WHAT YOU WILL DO:
Under this line are the records; write out word for word the part that begins at the line containing "tuon on juonelle" and ends at the line containing "petäjäinen selkä, lyö'ös, jänne", and no more.

***

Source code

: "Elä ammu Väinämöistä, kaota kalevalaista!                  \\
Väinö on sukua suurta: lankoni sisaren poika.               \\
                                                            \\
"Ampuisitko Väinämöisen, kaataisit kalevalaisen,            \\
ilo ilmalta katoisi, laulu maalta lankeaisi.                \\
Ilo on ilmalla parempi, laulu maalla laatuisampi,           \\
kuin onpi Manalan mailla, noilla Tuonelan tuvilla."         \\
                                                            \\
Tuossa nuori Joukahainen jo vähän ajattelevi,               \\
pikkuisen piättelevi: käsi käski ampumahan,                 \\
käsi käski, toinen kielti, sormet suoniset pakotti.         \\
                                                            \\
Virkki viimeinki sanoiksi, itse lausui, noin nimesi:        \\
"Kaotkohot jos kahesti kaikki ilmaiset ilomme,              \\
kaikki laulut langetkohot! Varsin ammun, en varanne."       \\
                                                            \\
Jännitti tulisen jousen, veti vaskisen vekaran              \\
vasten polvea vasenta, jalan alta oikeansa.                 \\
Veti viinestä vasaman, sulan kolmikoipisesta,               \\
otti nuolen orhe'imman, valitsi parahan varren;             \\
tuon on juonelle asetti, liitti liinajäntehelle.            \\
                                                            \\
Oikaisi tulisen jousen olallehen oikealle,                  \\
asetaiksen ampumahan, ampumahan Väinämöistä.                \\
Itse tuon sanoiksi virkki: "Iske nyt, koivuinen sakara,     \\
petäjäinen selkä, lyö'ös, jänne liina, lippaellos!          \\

***

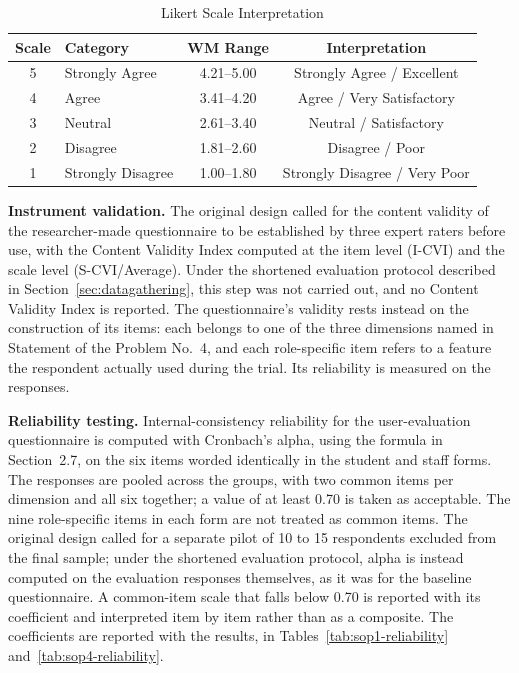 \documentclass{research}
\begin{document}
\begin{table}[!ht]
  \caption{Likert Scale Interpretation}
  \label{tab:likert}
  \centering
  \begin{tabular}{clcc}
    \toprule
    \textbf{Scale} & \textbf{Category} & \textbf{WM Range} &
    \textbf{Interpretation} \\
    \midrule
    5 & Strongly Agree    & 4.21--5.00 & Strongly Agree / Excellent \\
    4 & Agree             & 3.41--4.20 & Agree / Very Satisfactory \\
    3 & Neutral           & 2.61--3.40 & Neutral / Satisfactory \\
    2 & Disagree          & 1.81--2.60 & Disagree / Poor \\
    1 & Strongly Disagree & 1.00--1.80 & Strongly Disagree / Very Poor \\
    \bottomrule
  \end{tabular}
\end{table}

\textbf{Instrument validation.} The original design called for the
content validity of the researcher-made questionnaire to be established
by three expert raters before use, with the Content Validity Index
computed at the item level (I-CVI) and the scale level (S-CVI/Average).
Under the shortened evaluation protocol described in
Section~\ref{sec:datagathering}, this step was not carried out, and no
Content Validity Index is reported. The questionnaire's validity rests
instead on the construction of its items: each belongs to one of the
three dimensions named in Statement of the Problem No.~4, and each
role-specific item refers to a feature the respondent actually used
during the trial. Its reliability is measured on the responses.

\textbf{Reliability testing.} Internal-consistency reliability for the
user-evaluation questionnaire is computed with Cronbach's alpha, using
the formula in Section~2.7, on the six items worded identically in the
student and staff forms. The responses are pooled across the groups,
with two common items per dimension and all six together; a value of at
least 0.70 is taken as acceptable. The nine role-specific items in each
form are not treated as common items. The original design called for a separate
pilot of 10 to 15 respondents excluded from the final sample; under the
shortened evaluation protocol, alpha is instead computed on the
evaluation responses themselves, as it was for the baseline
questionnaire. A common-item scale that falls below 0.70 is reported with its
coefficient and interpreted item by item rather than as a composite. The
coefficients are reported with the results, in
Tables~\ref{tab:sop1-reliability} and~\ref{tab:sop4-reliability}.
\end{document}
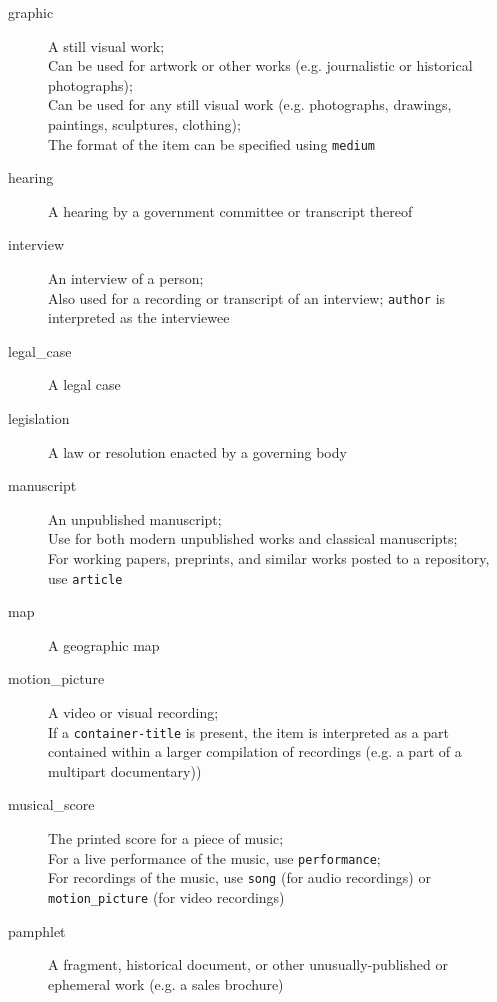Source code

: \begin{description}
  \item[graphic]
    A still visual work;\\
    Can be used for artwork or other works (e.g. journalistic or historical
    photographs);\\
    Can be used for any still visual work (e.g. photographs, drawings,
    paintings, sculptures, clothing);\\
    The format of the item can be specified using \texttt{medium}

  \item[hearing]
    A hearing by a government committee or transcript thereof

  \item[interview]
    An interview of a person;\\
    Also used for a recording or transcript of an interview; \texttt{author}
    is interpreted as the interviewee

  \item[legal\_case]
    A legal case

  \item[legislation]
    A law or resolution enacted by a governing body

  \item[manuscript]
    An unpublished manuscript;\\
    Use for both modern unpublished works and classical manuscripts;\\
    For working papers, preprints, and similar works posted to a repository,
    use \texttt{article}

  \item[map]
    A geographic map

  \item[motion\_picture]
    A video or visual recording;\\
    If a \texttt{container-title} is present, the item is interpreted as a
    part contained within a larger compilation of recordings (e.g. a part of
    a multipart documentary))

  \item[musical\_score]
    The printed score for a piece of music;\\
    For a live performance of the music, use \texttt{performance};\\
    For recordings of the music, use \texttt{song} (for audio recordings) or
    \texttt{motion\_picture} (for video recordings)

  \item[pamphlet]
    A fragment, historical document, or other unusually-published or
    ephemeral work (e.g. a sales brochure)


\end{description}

***

REPLY:
tuon on juonelle asetti, liitti liinajäntehelle.            \\
                                                            \\
Oikaisi tulisen jousen olallehen oikealle,                  \\
asetaiksen ampumahan, ampumahan Väinämöistä.                \\
Itse tuon sanoiksi virkki: "Iske nyt, koivuinen sakara,     \\
petäjäinen selkä, lyö'ös, jänne liina, lippaellos!          \\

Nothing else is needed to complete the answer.